ぼくは録画したさや侍を繰り返し繰り返し見直した。何度も何度も。
気がつけば何時間が経過しただろうか。ゆうに二昼夜は経っていただろう。手元のカウンターでは223回目の数字が。
約2日、飲まず食わず、眠らず、トイレにも行かず、大便小便はその場に垂れ流し、身じろぎもせずぼくは見続けた。死の一歩手前に来て初めて、ぼくに一筋の光が差した。ついに理解した。ぼくはまっちゃんの深い愛、深い思慮をやっと理解した。
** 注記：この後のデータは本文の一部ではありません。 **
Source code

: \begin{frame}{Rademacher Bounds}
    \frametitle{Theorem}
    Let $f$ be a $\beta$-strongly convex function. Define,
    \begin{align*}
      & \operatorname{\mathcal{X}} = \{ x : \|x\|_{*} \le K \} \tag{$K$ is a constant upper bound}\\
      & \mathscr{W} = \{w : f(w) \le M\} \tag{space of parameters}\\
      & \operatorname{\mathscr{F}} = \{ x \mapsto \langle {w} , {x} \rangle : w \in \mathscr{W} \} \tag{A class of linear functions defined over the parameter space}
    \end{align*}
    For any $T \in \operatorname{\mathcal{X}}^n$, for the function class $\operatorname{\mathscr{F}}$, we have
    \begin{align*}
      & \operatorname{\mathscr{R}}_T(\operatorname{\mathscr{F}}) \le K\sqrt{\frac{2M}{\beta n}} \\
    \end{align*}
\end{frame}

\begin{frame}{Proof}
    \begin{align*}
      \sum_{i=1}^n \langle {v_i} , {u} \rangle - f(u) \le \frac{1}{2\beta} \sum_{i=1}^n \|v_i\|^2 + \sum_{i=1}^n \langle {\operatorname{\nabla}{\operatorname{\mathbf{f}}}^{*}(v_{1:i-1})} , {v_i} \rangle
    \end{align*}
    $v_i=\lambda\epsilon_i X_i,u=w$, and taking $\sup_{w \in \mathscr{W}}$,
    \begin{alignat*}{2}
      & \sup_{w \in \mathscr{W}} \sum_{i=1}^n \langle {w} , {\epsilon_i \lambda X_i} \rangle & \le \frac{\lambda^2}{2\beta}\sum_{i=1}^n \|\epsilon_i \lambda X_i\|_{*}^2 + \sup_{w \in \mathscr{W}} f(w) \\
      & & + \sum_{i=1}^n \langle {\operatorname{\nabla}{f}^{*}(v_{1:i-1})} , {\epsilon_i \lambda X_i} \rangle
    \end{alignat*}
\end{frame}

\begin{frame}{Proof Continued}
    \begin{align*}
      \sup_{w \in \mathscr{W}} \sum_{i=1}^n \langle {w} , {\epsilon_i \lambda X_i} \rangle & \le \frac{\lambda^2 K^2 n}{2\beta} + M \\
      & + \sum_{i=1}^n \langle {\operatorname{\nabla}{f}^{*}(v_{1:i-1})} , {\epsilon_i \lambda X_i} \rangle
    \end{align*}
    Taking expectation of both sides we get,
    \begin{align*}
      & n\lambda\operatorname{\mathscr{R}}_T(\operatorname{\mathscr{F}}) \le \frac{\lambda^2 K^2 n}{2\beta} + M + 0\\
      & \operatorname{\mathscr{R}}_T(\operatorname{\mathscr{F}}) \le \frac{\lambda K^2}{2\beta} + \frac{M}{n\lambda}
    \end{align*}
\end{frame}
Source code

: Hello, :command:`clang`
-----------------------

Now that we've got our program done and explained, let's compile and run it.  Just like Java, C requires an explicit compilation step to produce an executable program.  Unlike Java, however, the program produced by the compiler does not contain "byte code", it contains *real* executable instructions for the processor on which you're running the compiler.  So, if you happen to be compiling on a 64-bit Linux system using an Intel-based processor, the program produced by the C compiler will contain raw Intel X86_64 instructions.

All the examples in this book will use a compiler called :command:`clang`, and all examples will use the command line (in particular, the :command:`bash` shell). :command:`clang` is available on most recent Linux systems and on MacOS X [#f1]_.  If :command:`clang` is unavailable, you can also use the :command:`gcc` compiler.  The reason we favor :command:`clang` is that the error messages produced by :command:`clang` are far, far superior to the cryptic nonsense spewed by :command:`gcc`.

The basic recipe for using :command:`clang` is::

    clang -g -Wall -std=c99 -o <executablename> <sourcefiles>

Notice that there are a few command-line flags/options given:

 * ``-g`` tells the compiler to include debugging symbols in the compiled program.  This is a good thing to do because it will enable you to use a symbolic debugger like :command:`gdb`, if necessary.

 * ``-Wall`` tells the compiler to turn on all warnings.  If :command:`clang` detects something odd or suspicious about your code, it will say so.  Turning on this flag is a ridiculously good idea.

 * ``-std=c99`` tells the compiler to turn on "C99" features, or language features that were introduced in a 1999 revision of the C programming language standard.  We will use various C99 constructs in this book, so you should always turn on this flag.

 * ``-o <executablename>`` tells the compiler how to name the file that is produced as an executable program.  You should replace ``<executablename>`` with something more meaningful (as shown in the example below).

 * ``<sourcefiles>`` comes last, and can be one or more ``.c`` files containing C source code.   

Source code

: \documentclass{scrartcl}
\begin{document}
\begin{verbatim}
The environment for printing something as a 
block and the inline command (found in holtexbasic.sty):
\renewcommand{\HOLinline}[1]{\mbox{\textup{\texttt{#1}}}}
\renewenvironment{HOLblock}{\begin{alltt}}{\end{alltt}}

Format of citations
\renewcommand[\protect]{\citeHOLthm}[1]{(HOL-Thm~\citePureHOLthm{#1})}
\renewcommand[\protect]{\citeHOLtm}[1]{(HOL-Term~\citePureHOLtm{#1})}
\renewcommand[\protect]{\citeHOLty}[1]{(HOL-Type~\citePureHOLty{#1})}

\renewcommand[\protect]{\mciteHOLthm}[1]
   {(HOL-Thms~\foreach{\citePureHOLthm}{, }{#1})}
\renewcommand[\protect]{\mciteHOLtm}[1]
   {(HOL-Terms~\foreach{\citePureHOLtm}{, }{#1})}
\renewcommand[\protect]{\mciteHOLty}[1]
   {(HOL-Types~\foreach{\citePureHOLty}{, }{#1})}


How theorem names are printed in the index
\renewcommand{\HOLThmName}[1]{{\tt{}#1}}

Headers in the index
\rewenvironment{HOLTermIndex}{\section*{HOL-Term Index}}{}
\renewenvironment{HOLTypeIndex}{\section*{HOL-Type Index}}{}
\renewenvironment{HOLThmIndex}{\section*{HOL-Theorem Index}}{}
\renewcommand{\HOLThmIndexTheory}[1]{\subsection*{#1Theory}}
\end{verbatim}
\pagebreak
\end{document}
まっちゃんは、ぼくらに試練を与えた。この見るのが苦痛なだけのクソ映画をもって、ぼくらに真理というものがなんであるか、試練の末にある悟りをお与えくだすったのだ。
そして、ぼくは223回目の視聴のエンドロールに「うどんすすり指導 ほっしゃん」のクレジットを見て、初めて笑った。
笑い転げた。垂れながした大小便のなかをのたうちまわって。そして思った。
ぼくの夏休みを返せ」と。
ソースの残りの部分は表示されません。